## Task goal:
Look through the material below and copy every line containing the word "tools".

## Data provided:

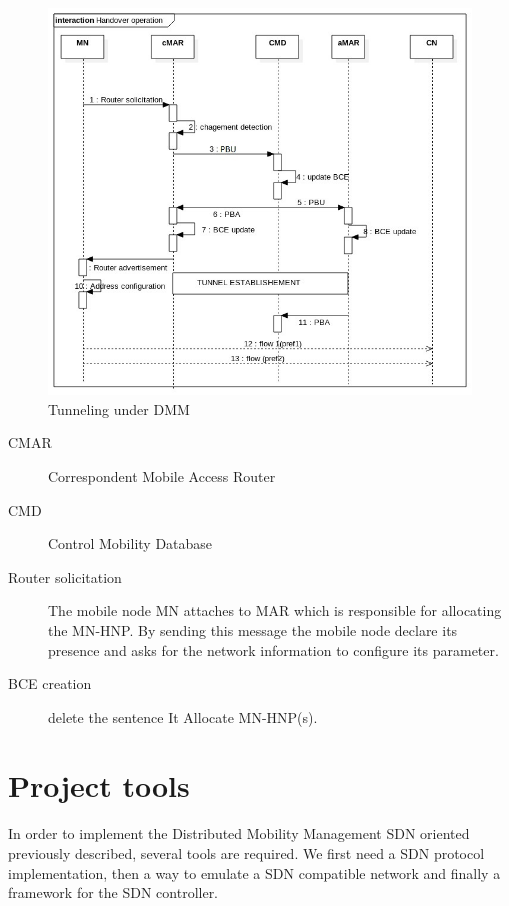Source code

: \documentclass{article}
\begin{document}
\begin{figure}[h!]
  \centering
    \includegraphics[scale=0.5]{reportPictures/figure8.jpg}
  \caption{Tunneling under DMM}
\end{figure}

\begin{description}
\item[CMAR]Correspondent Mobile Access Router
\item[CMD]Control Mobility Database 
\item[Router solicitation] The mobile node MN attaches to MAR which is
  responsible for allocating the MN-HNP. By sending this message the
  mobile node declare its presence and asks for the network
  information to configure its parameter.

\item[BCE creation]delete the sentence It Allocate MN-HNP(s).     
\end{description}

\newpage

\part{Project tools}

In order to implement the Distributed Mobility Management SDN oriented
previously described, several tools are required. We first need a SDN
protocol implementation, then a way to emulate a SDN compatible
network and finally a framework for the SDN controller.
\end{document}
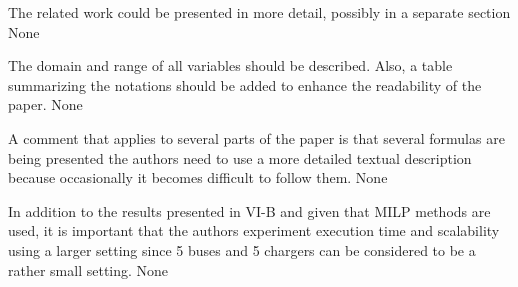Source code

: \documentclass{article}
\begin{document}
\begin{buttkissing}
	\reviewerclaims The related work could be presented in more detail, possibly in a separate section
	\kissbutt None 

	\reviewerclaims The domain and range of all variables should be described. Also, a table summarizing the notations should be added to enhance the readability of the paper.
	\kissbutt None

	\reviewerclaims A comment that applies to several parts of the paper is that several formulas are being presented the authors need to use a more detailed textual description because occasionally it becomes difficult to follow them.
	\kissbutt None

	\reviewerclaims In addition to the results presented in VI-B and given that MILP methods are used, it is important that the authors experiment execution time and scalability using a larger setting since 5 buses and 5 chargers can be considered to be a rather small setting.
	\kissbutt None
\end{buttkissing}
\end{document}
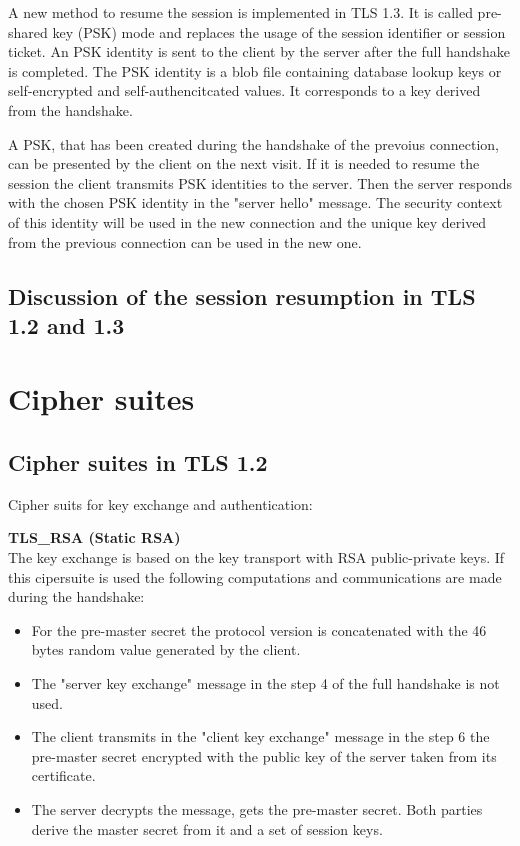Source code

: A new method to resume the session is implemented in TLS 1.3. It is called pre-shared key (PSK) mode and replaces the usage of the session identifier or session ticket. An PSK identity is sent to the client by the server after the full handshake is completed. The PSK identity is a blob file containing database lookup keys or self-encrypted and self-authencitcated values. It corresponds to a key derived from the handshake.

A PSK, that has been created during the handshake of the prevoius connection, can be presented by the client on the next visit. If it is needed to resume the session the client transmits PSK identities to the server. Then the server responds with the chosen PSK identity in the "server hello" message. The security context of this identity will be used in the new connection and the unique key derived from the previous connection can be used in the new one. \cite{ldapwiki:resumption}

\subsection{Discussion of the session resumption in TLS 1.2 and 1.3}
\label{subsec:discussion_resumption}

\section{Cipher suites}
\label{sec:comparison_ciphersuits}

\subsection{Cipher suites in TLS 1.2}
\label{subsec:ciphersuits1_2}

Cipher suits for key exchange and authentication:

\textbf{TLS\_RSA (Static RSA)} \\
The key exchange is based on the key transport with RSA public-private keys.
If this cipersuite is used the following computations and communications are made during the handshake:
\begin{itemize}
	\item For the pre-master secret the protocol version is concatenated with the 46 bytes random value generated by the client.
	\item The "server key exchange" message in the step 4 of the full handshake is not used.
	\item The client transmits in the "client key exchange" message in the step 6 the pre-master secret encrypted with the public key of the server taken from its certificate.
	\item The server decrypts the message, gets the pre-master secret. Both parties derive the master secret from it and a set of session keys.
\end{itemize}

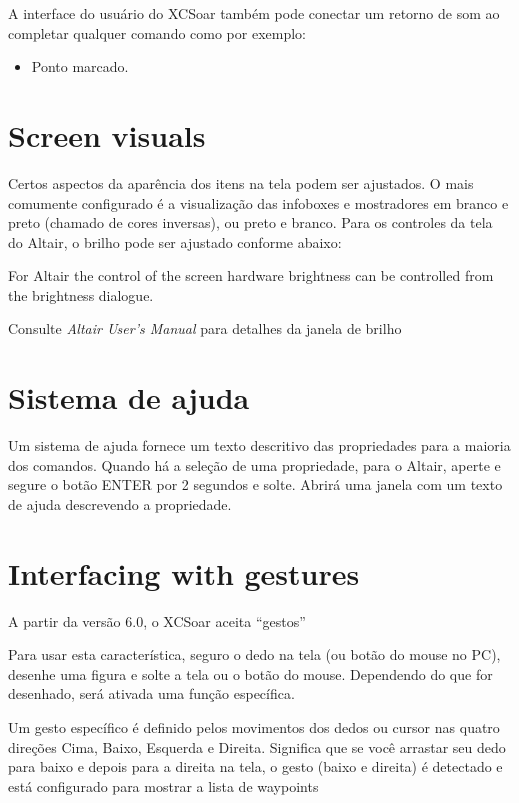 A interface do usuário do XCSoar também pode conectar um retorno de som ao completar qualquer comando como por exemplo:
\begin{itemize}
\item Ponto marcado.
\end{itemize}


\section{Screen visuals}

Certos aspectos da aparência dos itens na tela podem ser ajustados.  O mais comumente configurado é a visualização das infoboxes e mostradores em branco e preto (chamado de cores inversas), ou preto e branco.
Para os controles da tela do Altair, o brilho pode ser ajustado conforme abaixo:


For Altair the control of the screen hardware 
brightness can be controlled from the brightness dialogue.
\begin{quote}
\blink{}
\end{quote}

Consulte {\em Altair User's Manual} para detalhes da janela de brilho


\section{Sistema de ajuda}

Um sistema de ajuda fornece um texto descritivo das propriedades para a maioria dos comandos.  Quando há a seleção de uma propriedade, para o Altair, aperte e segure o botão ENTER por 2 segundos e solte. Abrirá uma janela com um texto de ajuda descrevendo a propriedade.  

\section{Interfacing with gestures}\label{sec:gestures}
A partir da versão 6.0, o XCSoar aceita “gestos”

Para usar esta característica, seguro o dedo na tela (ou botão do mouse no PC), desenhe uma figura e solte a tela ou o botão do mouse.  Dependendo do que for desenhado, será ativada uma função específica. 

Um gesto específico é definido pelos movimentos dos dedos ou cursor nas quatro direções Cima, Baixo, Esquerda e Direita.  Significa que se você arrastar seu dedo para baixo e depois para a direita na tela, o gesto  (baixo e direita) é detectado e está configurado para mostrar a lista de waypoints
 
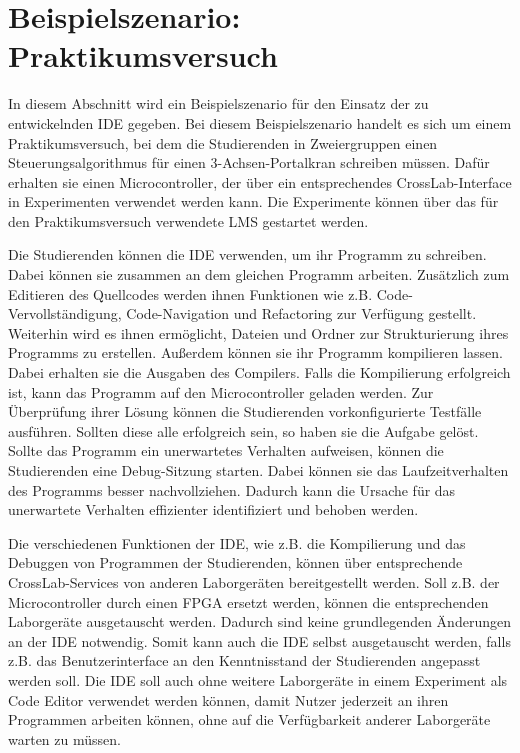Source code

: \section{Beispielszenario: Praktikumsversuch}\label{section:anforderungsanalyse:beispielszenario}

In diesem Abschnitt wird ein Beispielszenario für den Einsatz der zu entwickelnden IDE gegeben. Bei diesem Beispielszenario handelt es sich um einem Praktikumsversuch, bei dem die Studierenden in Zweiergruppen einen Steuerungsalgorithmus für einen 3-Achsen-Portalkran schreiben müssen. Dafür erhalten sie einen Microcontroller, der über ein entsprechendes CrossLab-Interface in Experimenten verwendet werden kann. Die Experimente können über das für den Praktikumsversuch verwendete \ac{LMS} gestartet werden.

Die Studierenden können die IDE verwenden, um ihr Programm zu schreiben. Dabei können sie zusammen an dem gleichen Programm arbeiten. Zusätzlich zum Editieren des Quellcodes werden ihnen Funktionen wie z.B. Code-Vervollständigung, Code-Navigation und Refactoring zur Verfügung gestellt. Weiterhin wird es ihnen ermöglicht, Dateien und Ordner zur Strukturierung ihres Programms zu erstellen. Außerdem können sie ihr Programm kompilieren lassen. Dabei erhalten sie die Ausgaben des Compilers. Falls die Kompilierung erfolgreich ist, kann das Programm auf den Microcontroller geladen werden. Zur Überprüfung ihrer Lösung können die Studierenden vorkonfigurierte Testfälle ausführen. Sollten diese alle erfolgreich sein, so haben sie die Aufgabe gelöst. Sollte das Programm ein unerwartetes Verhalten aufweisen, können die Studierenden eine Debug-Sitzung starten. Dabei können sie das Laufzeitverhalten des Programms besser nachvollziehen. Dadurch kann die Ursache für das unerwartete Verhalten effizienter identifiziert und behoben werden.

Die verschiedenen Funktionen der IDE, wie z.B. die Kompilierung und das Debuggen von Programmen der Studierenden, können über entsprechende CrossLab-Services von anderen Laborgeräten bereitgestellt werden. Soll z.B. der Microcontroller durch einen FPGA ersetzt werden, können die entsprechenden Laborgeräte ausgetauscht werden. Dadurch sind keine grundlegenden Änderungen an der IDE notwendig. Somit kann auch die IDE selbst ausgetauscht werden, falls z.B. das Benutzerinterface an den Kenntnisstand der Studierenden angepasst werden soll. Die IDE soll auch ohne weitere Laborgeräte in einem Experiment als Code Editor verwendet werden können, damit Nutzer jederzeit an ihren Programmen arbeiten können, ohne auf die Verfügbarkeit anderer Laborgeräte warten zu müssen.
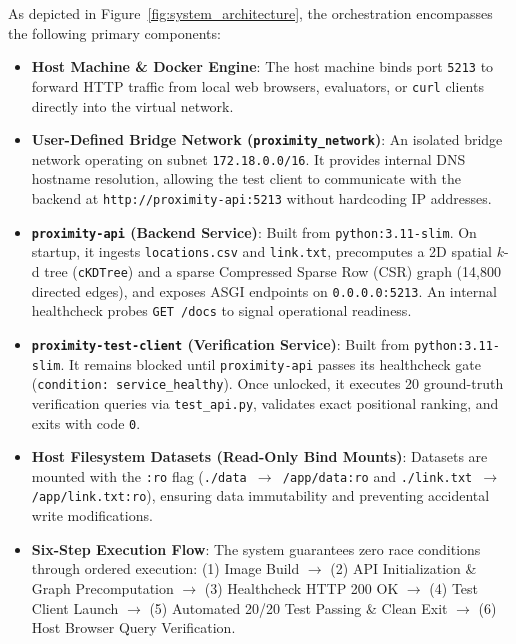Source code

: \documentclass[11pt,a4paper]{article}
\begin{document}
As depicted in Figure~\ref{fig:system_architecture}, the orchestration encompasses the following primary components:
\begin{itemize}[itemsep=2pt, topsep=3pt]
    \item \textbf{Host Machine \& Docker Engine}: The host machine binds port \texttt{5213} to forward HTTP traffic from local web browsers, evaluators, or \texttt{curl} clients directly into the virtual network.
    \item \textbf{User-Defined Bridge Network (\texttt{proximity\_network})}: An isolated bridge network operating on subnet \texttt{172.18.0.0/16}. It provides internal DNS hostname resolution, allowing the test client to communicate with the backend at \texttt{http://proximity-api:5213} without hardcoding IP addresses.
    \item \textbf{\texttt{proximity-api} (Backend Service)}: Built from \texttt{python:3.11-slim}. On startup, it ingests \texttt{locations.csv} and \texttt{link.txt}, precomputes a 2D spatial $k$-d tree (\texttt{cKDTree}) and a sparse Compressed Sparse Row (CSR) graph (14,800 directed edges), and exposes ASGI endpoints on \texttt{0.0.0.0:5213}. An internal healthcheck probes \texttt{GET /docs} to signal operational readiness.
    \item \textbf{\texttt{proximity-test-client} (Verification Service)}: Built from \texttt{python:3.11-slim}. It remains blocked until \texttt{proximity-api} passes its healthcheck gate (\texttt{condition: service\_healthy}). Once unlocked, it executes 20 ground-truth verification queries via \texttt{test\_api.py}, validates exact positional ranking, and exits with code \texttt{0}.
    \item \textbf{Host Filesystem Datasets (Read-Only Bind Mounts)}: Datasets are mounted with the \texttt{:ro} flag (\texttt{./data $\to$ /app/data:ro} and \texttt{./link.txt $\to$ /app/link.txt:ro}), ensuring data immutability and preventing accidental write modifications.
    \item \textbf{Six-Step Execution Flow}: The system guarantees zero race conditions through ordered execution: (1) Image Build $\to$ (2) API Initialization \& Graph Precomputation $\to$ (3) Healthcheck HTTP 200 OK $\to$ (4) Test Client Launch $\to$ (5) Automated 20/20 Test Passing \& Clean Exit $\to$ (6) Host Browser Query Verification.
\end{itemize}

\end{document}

## Expected answer:
\part{Project tools}
previously described, several tools are required. We first need a SDN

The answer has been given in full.